> Requirement
Sort through the data and copy the lines holding the word "link".

(Dataset entries)
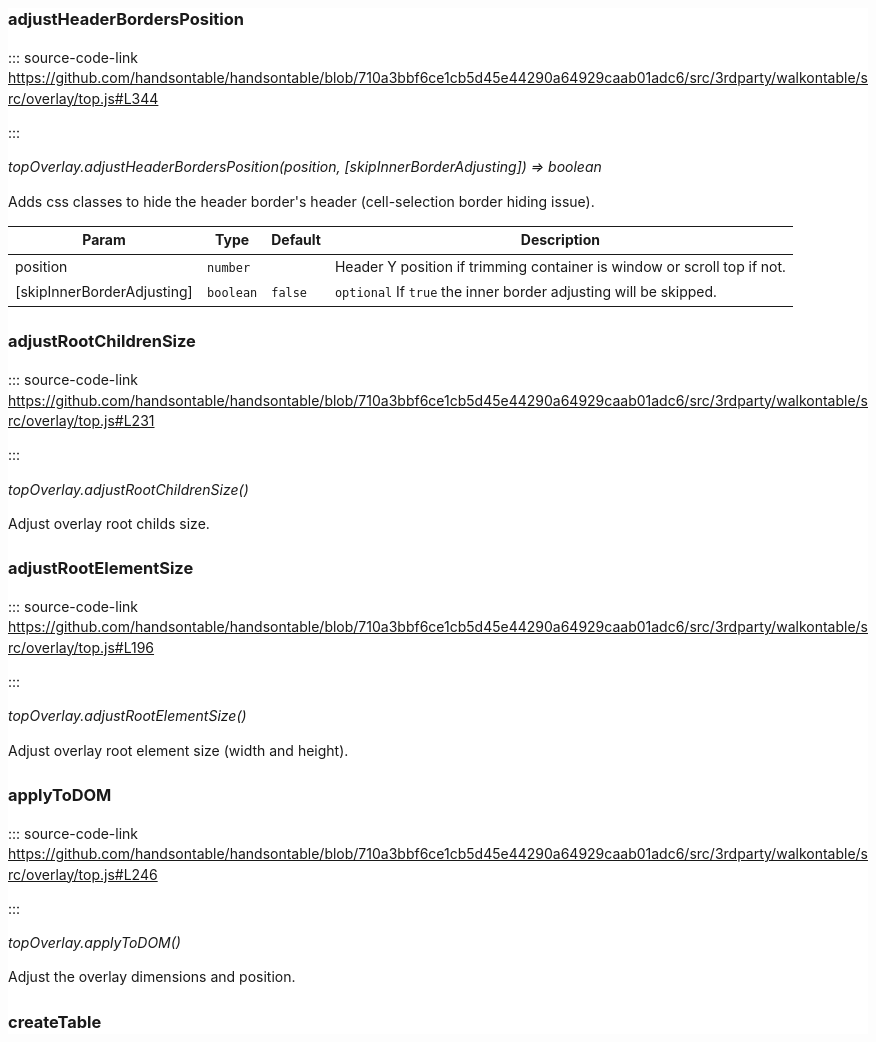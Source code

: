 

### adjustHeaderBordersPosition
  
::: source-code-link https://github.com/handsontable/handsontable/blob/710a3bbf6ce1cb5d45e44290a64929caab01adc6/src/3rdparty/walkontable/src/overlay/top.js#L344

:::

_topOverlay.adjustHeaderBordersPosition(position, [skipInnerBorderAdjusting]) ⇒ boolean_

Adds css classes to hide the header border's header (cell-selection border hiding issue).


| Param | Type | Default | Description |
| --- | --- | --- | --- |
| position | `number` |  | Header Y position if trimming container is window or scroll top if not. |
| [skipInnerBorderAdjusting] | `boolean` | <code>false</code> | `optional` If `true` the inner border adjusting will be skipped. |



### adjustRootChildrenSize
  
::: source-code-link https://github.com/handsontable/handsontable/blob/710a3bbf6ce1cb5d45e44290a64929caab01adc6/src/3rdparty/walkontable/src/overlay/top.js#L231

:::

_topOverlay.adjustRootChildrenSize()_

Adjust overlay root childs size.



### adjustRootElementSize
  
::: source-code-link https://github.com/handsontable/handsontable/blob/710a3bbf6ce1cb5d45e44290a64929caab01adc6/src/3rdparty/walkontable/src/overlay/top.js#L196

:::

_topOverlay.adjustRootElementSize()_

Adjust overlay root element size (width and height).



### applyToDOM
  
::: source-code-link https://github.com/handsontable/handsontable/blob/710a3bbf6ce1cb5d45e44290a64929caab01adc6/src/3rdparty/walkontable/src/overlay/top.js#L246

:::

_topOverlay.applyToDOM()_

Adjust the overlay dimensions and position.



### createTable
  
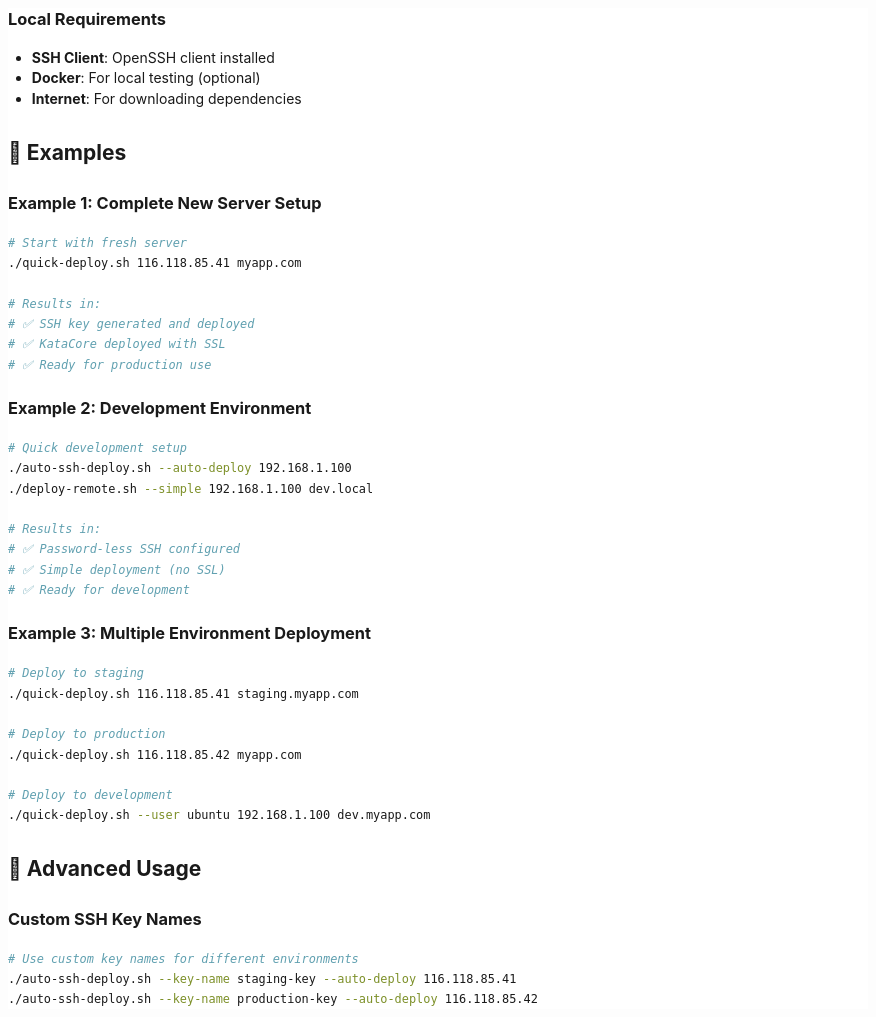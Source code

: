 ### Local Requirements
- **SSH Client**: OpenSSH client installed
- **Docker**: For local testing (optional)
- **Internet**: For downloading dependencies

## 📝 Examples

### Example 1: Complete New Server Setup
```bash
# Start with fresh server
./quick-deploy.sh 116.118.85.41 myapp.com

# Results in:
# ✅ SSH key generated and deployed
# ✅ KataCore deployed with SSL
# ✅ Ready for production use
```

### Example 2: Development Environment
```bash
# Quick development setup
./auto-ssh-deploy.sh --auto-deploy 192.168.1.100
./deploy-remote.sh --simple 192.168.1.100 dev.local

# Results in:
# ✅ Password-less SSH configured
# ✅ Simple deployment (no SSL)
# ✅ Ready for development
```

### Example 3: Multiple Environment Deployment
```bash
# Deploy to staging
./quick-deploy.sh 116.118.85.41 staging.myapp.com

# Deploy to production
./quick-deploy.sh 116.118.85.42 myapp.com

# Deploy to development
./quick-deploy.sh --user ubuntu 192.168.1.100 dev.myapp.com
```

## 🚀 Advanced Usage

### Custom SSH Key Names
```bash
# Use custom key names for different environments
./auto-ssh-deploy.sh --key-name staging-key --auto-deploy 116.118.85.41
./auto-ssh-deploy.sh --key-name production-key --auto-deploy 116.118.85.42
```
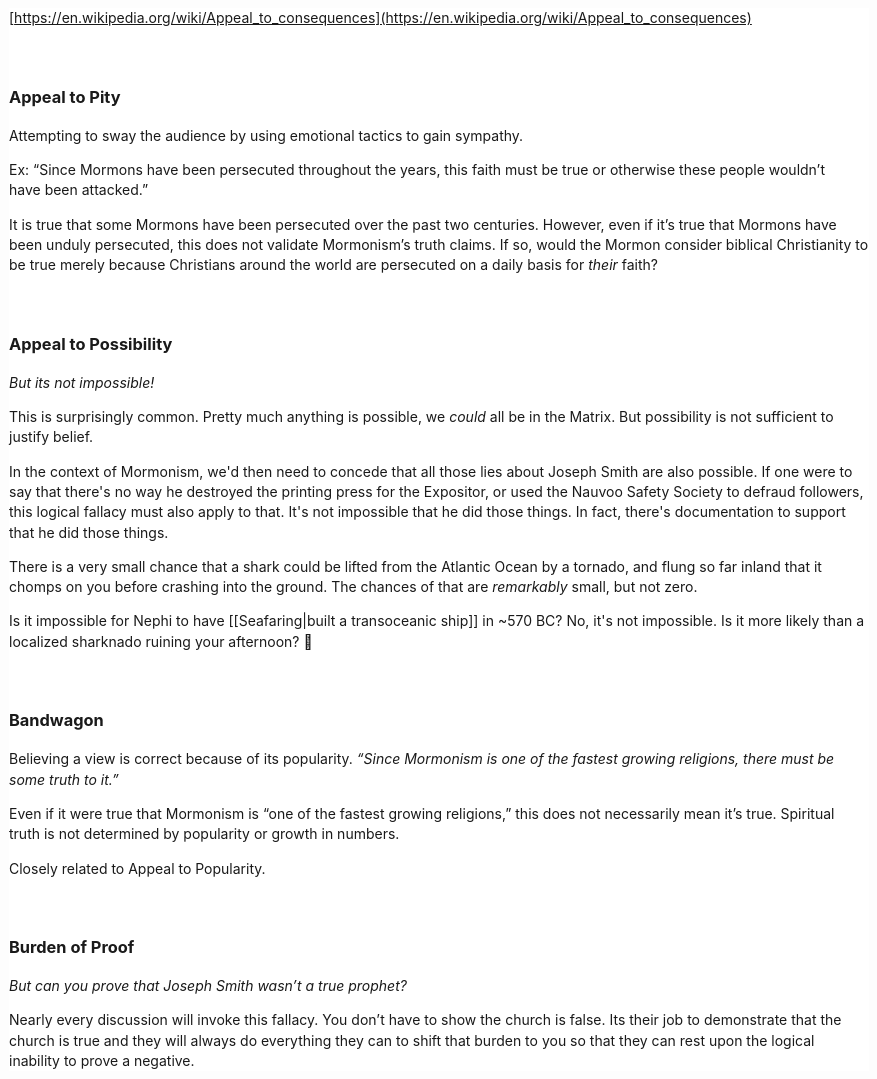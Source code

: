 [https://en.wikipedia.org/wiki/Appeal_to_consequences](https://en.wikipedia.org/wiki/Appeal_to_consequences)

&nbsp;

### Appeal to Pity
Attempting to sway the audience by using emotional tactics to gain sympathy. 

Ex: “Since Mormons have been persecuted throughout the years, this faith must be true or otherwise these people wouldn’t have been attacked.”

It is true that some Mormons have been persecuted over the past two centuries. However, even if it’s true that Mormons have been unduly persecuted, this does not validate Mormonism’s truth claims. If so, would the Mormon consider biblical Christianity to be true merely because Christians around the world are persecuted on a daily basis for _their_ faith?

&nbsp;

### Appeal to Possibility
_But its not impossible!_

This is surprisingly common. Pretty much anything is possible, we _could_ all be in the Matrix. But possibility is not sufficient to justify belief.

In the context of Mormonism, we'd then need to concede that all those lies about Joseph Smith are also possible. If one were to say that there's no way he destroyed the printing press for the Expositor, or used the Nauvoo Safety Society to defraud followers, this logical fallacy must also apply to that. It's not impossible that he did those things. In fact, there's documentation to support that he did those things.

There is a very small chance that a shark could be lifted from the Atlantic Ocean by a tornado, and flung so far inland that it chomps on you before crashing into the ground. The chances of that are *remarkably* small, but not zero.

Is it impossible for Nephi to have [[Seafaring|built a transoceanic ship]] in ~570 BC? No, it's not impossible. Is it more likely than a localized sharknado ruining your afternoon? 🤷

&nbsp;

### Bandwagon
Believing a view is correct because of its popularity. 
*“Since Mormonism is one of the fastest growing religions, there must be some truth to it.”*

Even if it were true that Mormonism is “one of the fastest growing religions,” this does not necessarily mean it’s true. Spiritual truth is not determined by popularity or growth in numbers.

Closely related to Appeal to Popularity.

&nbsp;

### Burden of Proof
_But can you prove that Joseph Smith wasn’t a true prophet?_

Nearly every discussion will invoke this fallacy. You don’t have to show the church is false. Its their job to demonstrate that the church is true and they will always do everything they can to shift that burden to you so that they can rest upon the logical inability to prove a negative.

> Task solution
::: source-code-link https://github.com/handsontable/handsontable/blob/710a3bbf6ce1cb5d45e44290a64929caab01adc6/src/3rdparty/walkontable/src/overlay/top.js#L344
::: source-code-link https://github.com/handsontable/handsontable/blob/710a3bbf6ce1cb5d45e44290a64929caab01adc6/src/3rdparty/walkontable/src/overlay/top.js#L231
::: source-code-link https://github.com/handsontable/handsontable/blob/710a3bbf6ce1cb5d45e44290a64929caab01adc6/src/3rdparty/walkontable/src/overlay/top.js#L196
::: source-code-link https://github.com/handsontable/handsontable/blob/710a3bbf6ce1cb5d45e44290a64929caab01adc6/src/3rdparty/walkontable/src/overlay/top.js#L246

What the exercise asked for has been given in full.